▶ **Your task**
Give the number of lines in the data that contain "Upload", and nothing more.

(Stored data)
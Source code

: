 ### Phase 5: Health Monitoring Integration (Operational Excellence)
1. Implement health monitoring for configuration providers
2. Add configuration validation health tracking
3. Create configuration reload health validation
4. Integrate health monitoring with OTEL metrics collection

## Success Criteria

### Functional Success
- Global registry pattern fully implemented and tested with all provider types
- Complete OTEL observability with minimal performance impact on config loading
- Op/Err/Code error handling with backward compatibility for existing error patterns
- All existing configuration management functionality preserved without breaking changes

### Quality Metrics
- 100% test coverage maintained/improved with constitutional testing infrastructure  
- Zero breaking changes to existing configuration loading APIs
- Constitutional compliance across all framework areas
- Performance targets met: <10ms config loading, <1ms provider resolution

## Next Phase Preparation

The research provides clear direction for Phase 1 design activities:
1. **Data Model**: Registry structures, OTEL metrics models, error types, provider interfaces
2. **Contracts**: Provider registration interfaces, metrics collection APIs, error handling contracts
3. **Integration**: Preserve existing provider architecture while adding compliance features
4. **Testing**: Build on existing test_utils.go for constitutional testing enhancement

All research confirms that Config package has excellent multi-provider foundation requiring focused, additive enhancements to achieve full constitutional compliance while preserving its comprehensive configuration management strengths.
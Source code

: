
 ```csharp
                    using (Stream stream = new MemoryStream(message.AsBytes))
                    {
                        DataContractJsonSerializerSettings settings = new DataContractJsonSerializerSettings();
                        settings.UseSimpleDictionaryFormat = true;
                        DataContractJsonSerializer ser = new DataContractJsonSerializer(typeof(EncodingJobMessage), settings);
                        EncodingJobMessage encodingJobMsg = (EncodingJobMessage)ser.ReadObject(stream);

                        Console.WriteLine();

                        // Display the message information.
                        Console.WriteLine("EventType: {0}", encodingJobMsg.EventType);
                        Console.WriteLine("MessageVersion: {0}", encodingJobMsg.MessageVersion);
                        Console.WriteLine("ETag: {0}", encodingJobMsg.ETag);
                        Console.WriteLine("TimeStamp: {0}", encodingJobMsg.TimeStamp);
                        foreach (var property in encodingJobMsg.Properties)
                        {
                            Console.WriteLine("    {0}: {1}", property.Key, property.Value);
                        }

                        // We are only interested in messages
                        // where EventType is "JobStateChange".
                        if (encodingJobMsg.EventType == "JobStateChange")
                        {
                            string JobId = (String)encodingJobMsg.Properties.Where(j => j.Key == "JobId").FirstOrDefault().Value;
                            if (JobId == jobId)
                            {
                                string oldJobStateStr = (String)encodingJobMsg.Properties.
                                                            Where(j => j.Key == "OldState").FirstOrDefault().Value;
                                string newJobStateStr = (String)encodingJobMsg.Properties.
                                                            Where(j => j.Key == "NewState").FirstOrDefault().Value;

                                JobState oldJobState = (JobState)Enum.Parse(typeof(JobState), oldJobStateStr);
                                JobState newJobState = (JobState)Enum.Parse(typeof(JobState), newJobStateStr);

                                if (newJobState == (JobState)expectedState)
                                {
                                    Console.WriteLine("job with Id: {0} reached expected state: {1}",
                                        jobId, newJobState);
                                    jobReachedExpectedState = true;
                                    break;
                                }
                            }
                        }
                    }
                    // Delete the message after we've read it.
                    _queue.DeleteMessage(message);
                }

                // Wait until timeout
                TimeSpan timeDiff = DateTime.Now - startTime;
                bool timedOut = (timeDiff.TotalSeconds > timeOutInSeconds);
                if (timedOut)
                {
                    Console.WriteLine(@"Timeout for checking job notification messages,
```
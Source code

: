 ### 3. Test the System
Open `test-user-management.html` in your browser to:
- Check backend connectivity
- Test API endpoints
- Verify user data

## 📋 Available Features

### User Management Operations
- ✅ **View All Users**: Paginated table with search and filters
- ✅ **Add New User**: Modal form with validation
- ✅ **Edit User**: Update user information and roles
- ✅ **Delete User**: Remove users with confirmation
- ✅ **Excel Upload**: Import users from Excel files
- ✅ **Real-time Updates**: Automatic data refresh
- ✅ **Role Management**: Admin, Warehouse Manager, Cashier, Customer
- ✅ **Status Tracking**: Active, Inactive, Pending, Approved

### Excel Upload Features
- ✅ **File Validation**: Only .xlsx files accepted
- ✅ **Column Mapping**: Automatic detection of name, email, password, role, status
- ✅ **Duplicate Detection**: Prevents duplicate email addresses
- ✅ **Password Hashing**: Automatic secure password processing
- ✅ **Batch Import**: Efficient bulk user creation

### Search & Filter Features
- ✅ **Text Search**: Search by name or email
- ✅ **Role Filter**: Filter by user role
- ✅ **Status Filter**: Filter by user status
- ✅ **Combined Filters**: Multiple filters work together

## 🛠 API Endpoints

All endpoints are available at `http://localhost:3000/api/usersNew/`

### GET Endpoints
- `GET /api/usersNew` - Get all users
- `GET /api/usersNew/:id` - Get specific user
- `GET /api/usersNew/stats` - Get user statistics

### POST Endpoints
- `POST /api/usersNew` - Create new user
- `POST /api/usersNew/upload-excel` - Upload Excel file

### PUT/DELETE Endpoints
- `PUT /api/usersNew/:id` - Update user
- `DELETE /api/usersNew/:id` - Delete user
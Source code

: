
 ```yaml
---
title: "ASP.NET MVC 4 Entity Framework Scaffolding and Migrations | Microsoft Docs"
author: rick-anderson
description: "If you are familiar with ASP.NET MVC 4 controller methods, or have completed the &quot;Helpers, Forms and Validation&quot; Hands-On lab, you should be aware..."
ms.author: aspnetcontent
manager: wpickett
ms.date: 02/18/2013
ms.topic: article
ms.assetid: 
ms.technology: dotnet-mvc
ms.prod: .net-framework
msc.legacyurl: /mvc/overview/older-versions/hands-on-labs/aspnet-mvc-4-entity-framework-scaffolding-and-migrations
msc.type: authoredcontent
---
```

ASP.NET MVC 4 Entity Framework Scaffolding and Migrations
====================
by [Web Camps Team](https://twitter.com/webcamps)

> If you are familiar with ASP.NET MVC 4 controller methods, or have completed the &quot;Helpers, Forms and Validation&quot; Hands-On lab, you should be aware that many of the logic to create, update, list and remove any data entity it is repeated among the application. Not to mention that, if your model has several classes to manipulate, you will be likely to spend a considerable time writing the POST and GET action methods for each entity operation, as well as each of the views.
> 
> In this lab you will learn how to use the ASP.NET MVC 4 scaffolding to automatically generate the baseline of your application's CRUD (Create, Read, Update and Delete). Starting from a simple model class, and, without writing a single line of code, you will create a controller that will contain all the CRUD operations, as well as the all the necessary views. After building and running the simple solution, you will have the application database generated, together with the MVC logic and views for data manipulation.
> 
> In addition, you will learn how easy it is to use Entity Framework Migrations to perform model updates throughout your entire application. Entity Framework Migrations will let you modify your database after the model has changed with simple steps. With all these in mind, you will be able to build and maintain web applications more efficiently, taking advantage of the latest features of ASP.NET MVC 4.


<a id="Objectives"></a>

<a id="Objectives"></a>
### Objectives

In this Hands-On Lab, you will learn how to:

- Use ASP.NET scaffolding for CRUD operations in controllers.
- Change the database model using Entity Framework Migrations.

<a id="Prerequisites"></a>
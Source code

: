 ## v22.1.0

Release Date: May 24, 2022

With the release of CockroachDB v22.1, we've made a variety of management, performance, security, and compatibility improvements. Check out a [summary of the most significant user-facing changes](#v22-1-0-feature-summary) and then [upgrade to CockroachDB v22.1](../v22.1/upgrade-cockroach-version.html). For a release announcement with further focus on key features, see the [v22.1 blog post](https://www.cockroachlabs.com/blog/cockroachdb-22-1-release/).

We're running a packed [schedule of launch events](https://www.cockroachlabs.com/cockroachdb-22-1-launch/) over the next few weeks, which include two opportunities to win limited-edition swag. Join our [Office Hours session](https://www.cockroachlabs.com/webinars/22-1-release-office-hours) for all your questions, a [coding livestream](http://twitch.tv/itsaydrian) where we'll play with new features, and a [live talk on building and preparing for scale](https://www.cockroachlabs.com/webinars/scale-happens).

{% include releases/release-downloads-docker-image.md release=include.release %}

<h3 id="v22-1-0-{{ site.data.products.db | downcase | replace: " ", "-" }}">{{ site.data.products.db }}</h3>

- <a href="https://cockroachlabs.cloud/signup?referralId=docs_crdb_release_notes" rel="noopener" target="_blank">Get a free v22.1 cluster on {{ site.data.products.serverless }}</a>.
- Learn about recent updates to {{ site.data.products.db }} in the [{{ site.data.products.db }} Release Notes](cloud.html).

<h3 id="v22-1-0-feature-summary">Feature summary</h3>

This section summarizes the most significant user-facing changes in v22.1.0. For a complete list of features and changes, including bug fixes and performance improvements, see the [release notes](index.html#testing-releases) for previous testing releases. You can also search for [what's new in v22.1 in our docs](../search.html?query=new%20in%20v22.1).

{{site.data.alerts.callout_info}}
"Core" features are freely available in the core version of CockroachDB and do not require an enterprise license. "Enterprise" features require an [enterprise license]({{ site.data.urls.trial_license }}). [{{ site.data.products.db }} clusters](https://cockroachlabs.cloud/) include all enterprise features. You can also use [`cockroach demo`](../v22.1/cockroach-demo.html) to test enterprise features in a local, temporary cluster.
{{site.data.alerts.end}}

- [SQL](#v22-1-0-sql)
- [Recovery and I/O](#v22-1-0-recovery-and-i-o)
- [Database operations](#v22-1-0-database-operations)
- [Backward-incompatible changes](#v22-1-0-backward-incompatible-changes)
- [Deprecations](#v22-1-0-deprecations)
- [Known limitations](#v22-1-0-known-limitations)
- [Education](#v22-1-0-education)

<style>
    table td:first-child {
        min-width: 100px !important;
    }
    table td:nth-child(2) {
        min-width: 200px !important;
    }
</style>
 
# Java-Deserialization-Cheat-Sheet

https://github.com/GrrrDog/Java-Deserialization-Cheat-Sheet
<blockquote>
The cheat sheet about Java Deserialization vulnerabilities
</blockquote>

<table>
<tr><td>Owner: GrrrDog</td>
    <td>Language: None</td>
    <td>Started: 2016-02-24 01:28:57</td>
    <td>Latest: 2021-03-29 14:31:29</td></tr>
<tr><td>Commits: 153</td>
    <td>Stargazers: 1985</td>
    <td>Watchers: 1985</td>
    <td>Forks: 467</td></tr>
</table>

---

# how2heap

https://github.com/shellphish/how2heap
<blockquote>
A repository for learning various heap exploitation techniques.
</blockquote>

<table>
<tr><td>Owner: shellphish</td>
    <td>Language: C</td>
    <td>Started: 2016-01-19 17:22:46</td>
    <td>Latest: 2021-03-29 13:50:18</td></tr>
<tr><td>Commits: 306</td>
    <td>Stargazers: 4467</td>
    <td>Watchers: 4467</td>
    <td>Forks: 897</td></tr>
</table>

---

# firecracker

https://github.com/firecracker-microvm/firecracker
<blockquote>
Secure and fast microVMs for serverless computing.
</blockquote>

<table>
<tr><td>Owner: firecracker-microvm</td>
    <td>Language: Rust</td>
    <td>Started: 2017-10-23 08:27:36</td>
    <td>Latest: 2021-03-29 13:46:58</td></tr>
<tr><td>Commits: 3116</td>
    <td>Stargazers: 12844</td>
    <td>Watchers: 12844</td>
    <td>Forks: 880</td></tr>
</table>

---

▶ **Exercise response**
3